Allegiant Air plans to finance two Airbus A320s that it will add to its fleet in 2014 with bank debt, says treasurer Jude Bricker.
Any deal will ultimately depend on the rates offered by lenders but the Las Vegas-based low-cost carrier’s expectation is to finance the aircraft with bank debt, he says on the sidelines of the International Society of Transport Aircraft Trading (ISTAT) Americas conference in San Diego.
“The bank market is very strong right now,” says Bricker.
Allegiant has relationships with Wells Fargo and DVB, both of whom have financed aircraft for it in the past.
Asked why Allegiant is not considering the debt capital markets, Bricker says that the airline simply lacks the scale.

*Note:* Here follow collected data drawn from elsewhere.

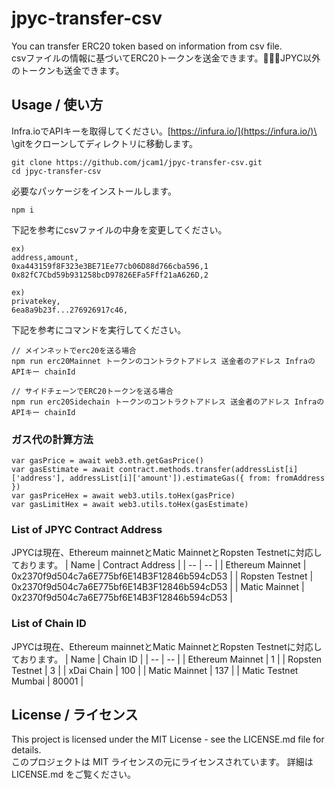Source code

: # jpyc-transfer-csv
You can transfer ERC20 token based on information from csv file.\
csvファイルの情報に基づいてERC20トークンを送金できます。JPYC以外のトークンも送金できます。

## Usage / 使い方
Infra.ioでAPIキーを取得してください。[https://infura.io/](https://infura.io/)\
\gitをクローンしてディレクトリに移動します。
```
git clone https://github.com/jcam1/jpyc-transfer-csv.git
cd jpyc-transfer-csv
```
必要なパッケージをインストールします。
```
npm i
```
下記を参考にcsvファイルの中身を変更してください。
```address.csv
ex)
address,amount,
0xa443159f8F323e3BE71Ee77cb06D88d766cba596,1
0x82fC7Cbd59b931258bcD97826EFa5Fff21aA626D,2
```

```privatekey.csv
ex)
privatekey,
6ea8a9b23f...276926917c46,
```
下記を参考にコマンドを実行してください。
```
// メインネットでerc20を送る場合
npm run erc20Mainnet トークンのコントラクトアドレス 送金者のアドレス InfraのAPIキー chainId

// サイドチェーンでERC20トークンを送る場合
npm run erc20Sidechain トークンのコントラクトアドレス 送金者のアドレス InfraのAPIキー chainId
```
### ガス代の計算方法
```
var gasPrice = await web3.eth.getGasPrice()
var gasEstimate = await contract.methods.transfer(addressList[i]['address'], addressList[i]['amount']).estimateGas({ from: fromAddress })
var gasPriceHex = await web3.utils.toHex(gasPrice)
var gasLimitHex = await web3.utils.toHex(gasEstimate)
```

### List of JPYC Contract Address
JPYCは現在、Ethereum mainnetとMatic MainnetとRopsten Testnetに対応しております。
| Name | Contract Address |
| -- | -- |
| Ethereum Mainnet | 0x2370f9d504c7a6E775bf6E14B3F12846b594cD53 |
| Ropsten Testnet | 0x2370f9d504c7a6E775bf6E14B3F12846b594cD53 |
| Matic Mainnet | 0x2370f9d504c7a6E775bf6E14B3F12846b594cD53 |


### List of Chain ID
JPYCは現在、Ethereum mainnetとMatic MainnetとRopsten Testnetに対応しております。
| Name | Chain ID |
| -- | -- |
| Ethereum Mainnet | 1 |
| Ropsten Testnet | 3 |
| xDai Chain | 100 |
| Matic Mainnet | 137 |
| Matic Testnet Mumbai | 80001 |


## License / ライセンス
This project is licensed under the MIT License - see the LICENSE.md file for details.\
このプロジェクトは MIT ライセンスの元にライセンスされています。 詳細は LICENSE.md をご覧ください。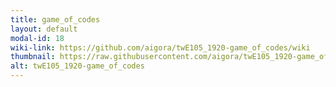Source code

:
 ```yaml
---
title: game_of_codes
layout: default
modal-id: 18
wiki-link: https://github.com/aigora/twE105_1920-game_of_codes/wiki
thumbnail: https://raw.githubusercontent.com/aigora/twE105_1920-game_of_codes/master/logo.png
alt: twE105_1920-game_of_codes
---
```

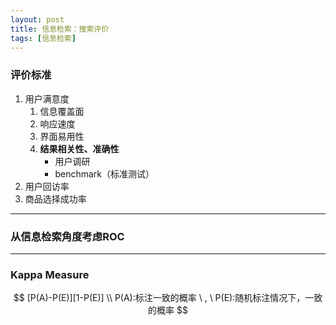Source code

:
 ```yaml
---
layout: post
title: 信息检索：搜索评价
tags: [信息检索] 
---
```


### 评价标准

1. 用户满意度
   1. 信息覆盖面
   2. 响应速度
   3. 界面易用性
   4. **结果相关性、准确性**
      - 用户调研
      - benchmark（标准测试）
2. 用户回访率
3. 商品选择成功率

---

### 从信息检索角度考虑ROC


---

### Kappa Measure

$$
[P(A)-P(E)][1-P(E)] \\
P(A):标注一致的概率 \ , \  P(E):随机标注情况下，一致的概率
$$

The carrier had 70 aircraft, including three Airbus A319s, seven A320s, six Boeing 757-200s and 54 Boeing MD-80s, in its fleet at the end of 2013. All of the aircraft were acquired used.
Allegiant anticipates $60 million to $80 million in gross capital expenditures in 2014, with the majority attributable to aircraft.

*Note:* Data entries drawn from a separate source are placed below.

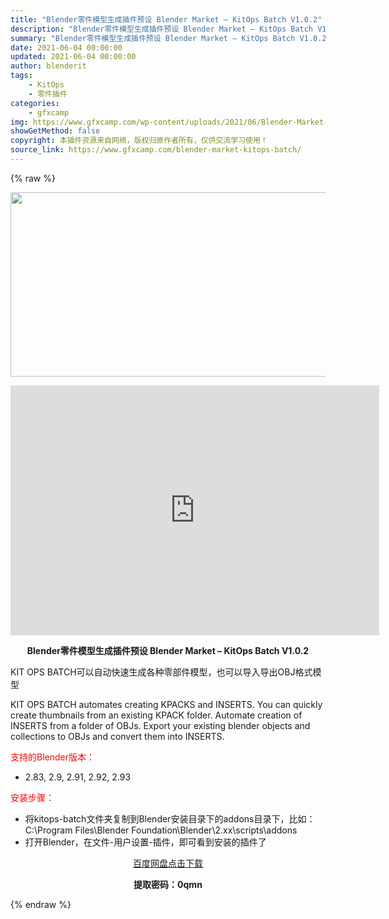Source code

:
 ```yaml
---
title: "Blender零件模型生成插件预设 Blender Market – KitOps Batch V1.0.2"
description: "Blender零件模型生成插件预设 Blender Market – KitOps Batch V1.0.2 KIT OPS BATCH可以自动快速生成各种零部件模型，也可以导入导出OBJ格式模型 K..."
summary: "Blender零件模型生成插件预设 Blender Market – KitOps Batch V1.0.2 KIT OPS BATCH可以自动快速生成各种零部件模型，也可以导入导出OBJ格式模型 K..."
date: 2021-06-04 00:00:00
updated: 2021-06-04 00:00:00
author: blenderit
tags: 
    - KitOps
    - 零件插件
categories:
    - gfxcamp
img: https://www.gfxcamp.com/wp-content/uploads/2021/06/Blender-Market-–-KitOps-Batch-V1.0.2.jpg
showGetMethod: false
copyright: 本插件资源来自网络，版权归原作者所有，仅供交流学习使用！
source_link: https://www.gfxcamp.com/blender-market-kitops-batch/
---
```


{% raw %}
<div><p><img decoding="async" class="aligncenter size-full wp-image-95667" src="https://www.gfxcamp.com/wp-content/uploads/2021/06/Blender-Market-%E2%80%93-KitOps-Batch-V1.0.2.jpg" data-src="https://www.gfxcamp.com/wp-content/uploads/2021/06/Blender-Market-–-KitOps-Batch-V1.0.2.jpg" alt="" width="590" height="295" data-srcset="https://www.gfxcamp.com/wp-content/uploads/2021/06/Blender-Market-–-KitOps-Batch-V1.0.2.jpg 590w, https://www.gfxcamp.com/wp-content/uploads/2021/06/Blender-Market-–-KitOps-Batch-V1.0.2-150x75.jpg 150w" data-sizes="(max-width: 590px) 100vw, 590px"></p><p style="text-align: center;"><iframe loading="lazy" src="https://player.youku.com/embed/XNTE2NTA5NTQyNA==" width="590" height="400" frameborder="0" allowfullscreen="allowfullscreen"></iframe></p><p style="text-align: center;"><strong>Blender零件模型生成插件预设 Blender Market – KitOps Batch V1.0.2</strong></p><p>KIT OPS BATCH可以自动快速生成各种零部件模型，也可以导入导出OBJ格式模型</p><p>KIT OPS BATCH automates creating KPACKS and INSERTS. You can quickly create thumbnails from an existing KPACK folder. Automate creation of INSERTS from a folder of OBJs. Export your existing blender objects and collections to OBJs and convert them into INSERTS.</p><p style="text-align: left;"><span style="color: #ff0000;">支持的Blender版本：</span></p><ul>
<li style="text-align: left;">2.83, 2.9, 2.91, 2.92, 2.93</li>
</ul><p style="text-align: left;"><span style="color: #ff0000;">安装步骤：</span></p><ul>
<li>将kitops-batch文件夹复制到Blender安装目录下的addons目录下，比如：C:\Program Files\Blender Foundation\Blender\2.xx\scripts\addons</li>
<li>打开Blender，在文件-用户设置-插件，即可看到安装的插件了</li>
</ul><p style="text-align: center;"><a class="maxbutton-3 maxbutton maxbutton-baidu" target="_blank" rel="noopener" href="https://pan.baidu.com/s/1-P93ajcQUJk8gPpT5wMWvw"><span class="mb-text">百度网盘点击下载</span></a></p><p style="text-align: center;"><strong>提取密码：0qmn</strong></p></div>
<div style="display: none">gfxcamp</div>
{% endraw %}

The airline hopes to take ownership of the two A320s in time for the Christmas 2014 travel season, says Bricker. Transitioning the aircraft from Iberia has been slow, he adds.

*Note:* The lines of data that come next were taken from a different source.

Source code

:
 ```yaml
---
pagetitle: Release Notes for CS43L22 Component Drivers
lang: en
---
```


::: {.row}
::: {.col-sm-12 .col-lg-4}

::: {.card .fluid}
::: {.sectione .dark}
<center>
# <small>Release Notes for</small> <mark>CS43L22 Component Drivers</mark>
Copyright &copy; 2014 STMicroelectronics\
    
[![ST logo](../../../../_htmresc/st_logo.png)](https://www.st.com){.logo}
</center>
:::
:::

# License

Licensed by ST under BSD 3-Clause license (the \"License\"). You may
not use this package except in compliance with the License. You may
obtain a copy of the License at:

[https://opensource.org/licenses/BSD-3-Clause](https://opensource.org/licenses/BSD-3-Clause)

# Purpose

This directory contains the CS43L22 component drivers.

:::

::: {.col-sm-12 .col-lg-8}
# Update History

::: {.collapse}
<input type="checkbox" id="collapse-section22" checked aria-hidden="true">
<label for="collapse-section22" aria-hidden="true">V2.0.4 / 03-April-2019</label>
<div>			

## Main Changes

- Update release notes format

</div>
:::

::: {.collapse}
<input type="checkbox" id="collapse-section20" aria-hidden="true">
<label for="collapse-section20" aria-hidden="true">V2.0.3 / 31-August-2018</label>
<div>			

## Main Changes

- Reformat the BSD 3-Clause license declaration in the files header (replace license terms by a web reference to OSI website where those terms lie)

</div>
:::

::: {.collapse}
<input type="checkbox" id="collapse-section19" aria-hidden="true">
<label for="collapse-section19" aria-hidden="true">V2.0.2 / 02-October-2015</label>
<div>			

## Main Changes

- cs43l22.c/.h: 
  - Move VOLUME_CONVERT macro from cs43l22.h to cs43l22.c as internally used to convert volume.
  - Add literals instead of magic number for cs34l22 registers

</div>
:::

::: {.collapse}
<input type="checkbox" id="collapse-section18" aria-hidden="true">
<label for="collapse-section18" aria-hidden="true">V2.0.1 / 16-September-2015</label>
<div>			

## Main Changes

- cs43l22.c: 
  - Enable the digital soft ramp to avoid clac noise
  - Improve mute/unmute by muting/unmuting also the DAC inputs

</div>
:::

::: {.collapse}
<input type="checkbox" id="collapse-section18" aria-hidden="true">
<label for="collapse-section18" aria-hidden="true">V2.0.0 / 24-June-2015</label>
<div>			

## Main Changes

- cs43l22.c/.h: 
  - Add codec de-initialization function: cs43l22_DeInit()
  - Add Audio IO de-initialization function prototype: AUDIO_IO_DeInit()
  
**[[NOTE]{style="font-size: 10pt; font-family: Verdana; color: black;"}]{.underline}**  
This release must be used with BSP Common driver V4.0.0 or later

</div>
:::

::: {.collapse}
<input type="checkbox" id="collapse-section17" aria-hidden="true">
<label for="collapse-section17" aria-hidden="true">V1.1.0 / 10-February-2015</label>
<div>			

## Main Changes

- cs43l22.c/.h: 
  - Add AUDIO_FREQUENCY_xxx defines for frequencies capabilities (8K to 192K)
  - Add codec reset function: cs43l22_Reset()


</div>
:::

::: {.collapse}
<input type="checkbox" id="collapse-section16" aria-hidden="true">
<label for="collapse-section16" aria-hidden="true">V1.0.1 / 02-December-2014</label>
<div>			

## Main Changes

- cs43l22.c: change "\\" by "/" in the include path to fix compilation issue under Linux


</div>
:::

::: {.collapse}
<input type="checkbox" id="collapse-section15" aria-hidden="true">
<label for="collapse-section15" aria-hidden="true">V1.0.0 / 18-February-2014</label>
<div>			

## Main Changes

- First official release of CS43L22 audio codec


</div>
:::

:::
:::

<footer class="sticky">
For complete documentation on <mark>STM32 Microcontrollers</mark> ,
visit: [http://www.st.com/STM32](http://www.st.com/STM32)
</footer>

The airline added seven used A320s from Iberia to its fleet in 2013. Allegiant and the Spanish carrier signed a deal for nine in December 2012.
The first seven A320s, one Airbus A319 and Allegiant’s new headquarters building secure $106 million in debt that the carrier raised in 2013, according to a recent stock exchange filing.
Allegiant will also add one A319 leased from GECAS to its fleet in 2014. It plans to add another six leased A319s in 2015.